Culture: The "Met" Museum Becomes Modern - A Photo Essay

(Drivebycuriosity) - If you like modern & contemporary art New York`s Museum of Modern Art (MoMA) is the place to go when you are in the metropolis. The other gigantic museum in Manhattan, the Metropolitan Museum of Art (Met), stands more for ancient art and the classics (metmuseum). But the place is increasingly muscling into the turf of the MoMA. The Metropolitan is acquiring more and works created post WW II and is building a fine selection of modern & contemporary art. Vanity Vair  already sees New York´s largest museum at war (vanity).

Recently I visited their department for "modern and contemporary art" and I enjoyed the selection very much.

I show here my favorites of the post-WW II exhibits. Above you can see Mark Tansey´s very funny , The Innocent Eye Test, 1981, Oil on canvas.

Above Joel Shapiro´s, Untitled, 200-2001, Oil paint on cast aluminium before Al Held`s, Mercury Zone III, 1975, Acrylic on canvas; followed by Roy Lichtenstein, Stepping Out, 1978, Oil and Magna on canvas

Above this paragraph William de Kooning, Attic, 1949, Oil, enamel, and newspaper transfer on canvas & Willem de Kooning, Easter Monday, 1955-56, Oil and newspaper transfer on canvas

I am big fan of the elegant paintings by Cy Twombly. Above: Untitled (Rome), 1962, Oil paint, wax crayon, and graphite on canvas  elegance

                                                               Tomorrow Is Never

Kay Sage, Tomorrow is Never, 1955, Oil on canvas

 Joan Mitchell, Sunflowers, 1969. Oil on canvas

 Alex Katz, Black and Brown Blouse, 1976, Oil on canvas

You can find there of course some Rothkos. Here his  No. 16, 1960, Oil on canvas


This is  Jackson Pollock`s famous and inspiring Autumn Rhythm (Number 30), 1950, Enamel on canvas

Another Jackson Pollock. Number 7, 1952, Enamel and oil on canvas


                                                           Böhmen Liegt Am Meer

 Anselm Kiefer is one of my favorites because of his powerful and original paintings. Here: Böhmen Liegt am Meer/Bohemia Lies by the Sea, 1996, Oil, emulsion, shellac, charcoal, and powdered paint on burlap

 George Condo, Rush Hour, 2010, Acrylic, graphite, Charcoal, and pastel on canvas

 Susan Rothenberg, Galiesto Greek, 1992, Oil on canvas  James Rosenquist, House of Fire, 1981, Oil on canvas; Franz Kline, Untitled, 1952, Enamel on canvas

 Clifford Still,  Untitled, 1950, Oil on canvas

  Robert Rauschenberg, Winter Pool. 1959, Combine painting: oil, paper, fabric, wood, metal, sandpaper, tape, printed paper, printed reproduction, handheld bellows, and found painting, on two canvases, with ladder

Barbara  Hepworth, Oval Form with Strings and Color, 1966, Elmwood and painted Elmwood with cotton strings.
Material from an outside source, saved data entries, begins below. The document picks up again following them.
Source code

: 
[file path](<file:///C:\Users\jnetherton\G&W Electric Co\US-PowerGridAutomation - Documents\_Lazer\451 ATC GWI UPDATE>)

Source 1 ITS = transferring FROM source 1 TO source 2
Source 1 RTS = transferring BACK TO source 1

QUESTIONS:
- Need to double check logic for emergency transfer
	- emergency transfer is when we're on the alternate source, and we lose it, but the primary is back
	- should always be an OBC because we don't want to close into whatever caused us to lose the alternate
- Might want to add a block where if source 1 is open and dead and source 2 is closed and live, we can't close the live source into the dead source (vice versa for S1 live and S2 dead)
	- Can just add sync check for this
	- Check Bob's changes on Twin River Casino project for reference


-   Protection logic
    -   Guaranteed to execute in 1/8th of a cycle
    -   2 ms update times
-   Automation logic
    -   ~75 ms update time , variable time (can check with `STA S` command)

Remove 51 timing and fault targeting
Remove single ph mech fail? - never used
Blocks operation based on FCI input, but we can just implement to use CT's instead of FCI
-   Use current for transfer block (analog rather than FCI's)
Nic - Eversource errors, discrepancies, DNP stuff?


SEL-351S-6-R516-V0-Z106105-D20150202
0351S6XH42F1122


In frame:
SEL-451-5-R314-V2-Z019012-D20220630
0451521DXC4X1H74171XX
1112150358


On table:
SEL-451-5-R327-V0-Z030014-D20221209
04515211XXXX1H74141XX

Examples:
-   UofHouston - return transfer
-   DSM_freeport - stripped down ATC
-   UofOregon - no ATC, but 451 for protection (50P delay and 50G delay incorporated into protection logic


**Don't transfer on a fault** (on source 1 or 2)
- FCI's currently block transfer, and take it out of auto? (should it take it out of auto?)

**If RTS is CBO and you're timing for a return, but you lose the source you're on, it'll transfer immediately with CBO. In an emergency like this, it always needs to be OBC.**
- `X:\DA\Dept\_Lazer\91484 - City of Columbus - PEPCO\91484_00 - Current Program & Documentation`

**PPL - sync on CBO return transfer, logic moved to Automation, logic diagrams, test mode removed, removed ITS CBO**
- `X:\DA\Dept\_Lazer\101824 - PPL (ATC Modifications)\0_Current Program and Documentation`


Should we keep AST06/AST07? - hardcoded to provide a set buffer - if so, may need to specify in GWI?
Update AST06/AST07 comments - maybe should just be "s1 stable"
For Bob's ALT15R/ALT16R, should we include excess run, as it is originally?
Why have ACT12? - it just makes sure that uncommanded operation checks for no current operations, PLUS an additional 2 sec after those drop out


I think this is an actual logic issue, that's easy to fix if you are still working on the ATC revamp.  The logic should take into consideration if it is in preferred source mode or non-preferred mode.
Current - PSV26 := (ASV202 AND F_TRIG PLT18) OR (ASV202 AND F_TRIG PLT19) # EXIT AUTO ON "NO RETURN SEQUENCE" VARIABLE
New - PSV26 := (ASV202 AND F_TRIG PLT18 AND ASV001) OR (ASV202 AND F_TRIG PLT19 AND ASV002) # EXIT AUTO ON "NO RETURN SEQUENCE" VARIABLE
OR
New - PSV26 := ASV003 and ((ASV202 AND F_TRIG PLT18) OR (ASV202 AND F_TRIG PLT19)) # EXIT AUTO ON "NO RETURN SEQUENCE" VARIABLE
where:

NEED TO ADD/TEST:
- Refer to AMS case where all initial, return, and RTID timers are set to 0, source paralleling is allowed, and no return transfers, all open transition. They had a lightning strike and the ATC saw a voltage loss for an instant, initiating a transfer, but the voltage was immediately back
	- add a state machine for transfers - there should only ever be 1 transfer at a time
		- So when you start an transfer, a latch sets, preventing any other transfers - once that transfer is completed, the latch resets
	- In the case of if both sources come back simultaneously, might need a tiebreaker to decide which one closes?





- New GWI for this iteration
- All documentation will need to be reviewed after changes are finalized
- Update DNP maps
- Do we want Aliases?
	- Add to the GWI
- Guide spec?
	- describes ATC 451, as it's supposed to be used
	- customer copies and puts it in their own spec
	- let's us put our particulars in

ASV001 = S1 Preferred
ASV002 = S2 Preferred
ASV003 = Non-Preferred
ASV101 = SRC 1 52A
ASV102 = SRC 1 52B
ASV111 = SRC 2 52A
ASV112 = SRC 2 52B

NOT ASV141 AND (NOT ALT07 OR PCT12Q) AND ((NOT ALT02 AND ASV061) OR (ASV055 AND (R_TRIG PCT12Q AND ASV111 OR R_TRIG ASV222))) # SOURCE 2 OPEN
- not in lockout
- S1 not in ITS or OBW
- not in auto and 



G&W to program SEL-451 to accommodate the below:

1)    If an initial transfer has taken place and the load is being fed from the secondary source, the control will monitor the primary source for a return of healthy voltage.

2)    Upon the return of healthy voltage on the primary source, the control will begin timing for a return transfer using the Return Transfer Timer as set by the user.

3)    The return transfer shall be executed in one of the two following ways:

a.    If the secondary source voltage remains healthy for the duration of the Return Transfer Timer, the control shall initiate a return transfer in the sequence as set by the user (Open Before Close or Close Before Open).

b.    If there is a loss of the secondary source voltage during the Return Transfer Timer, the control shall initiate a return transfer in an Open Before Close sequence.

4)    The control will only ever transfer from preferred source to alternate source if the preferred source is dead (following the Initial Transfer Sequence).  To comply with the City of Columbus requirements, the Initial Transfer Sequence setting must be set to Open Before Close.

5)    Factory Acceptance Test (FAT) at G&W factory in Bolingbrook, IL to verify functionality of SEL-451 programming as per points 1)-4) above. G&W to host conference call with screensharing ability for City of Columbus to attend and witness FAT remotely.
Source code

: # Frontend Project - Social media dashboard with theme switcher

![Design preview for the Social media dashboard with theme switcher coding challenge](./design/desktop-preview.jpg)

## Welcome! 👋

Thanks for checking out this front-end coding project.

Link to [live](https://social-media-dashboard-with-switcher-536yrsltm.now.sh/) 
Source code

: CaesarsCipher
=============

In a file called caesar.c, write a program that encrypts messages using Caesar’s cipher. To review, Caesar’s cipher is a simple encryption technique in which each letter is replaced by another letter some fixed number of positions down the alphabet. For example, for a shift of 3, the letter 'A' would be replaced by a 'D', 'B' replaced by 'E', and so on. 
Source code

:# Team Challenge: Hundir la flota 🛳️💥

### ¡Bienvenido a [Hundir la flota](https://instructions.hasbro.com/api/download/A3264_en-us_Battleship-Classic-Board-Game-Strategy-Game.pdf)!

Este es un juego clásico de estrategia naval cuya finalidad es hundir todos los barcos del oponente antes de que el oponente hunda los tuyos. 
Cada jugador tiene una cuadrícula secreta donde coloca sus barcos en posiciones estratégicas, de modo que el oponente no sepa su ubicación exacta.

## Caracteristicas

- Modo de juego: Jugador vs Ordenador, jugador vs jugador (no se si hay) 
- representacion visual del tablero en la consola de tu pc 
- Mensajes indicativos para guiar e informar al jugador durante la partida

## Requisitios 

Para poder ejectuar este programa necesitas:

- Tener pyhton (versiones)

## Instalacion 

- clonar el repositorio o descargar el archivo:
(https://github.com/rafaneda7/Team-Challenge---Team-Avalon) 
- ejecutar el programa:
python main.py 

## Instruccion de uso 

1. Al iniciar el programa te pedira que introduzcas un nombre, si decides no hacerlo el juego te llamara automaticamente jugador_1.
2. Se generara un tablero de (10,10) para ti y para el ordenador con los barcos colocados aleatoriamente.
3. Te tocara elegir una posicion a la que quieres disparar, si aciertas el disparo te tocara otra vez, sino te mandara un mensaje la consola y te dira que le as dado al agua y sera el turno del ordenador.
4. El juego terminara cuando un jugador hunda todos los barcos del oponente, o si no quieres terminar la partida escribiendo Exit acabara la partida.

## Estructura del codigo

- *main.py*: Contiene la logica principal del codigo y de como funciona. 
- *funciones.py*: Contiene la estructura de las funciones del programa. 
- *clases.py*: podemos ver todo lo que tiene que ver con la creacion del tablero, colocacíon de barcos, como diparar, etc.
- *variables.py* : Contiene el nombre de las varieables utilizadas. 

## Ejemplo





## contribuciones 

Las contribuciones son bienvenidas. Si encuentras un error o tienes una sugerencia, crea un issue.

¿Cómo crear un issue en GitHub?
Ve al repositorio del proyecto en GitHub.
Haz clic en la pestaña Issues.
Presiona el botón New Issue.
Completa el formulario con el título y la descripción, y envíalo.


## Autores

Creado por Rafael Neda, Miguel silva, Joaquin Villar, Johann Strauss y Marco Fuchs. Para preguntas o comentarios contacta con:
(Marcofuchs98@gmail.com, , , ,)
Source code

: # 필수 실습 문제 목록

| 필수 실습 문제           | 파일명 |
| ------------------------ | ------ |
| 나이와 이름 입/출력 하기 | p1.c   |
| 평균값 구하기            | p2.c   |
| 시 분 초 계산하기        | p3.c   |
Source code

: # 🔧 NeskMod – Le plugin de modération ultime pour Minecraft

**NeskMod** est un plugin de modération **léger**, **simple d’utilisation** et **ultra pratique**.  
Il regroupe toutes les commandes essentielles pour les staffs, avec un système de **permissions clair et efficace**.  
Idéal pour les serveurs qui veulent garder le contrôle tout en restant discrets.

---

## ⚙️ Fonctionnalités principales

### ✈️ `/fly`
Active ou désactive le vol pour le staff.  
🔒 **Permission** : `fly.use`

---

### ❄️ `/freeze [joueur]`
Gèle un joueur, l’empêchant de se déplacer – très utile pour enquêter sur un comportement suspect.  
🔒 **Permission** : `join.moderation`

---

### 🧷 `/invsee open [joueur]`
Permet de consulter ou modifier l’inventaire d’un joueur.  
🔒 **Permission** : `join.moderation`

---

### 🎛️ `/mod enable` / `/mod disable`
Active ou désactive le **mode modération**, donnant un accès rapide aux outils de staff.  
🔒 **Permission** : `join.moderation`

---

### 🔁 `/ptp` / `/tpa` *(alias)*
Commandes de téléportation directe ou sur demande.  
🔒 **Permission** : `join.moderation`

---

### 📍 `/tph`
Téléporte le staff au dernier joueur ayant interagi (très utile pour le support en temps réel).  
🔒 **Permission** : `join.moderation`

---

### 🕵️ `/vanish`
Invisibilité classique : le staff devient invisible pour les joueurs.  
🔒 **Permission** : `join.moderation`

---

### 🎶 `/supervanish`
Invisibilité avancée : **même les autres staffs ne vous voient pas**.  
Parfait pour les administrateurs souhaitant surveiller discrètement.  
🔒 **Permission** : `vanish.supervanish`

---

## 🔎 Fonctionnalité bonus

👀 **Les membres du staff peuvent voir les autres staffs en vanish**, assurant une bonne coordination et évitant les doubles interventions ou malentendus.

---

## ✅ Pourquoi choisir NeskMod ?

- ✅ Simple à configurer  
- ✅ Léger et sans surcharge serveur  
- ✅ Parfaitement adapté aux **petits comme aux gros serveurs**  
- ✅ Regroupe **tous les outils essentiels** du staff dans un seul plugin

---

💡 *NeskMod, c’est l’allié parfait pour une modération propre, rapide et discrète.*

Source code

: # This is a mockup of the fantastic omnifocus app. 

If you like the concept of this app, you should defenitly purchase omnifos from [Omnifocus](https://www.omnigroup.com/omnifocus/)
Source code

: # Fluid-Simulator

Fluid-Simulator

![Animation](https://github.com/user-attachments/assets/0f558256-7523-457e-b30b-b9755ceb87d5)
I cannot identify the blackish painting, but like it anyway.

Being a resident of New York City I enjoy the contest. Competition is always good for the customers. If there is a tournament between Met & MoMA and smaller museums like Guggenheim, Whitney, Frick Collection and the New Museum, New York City will benefit a lot.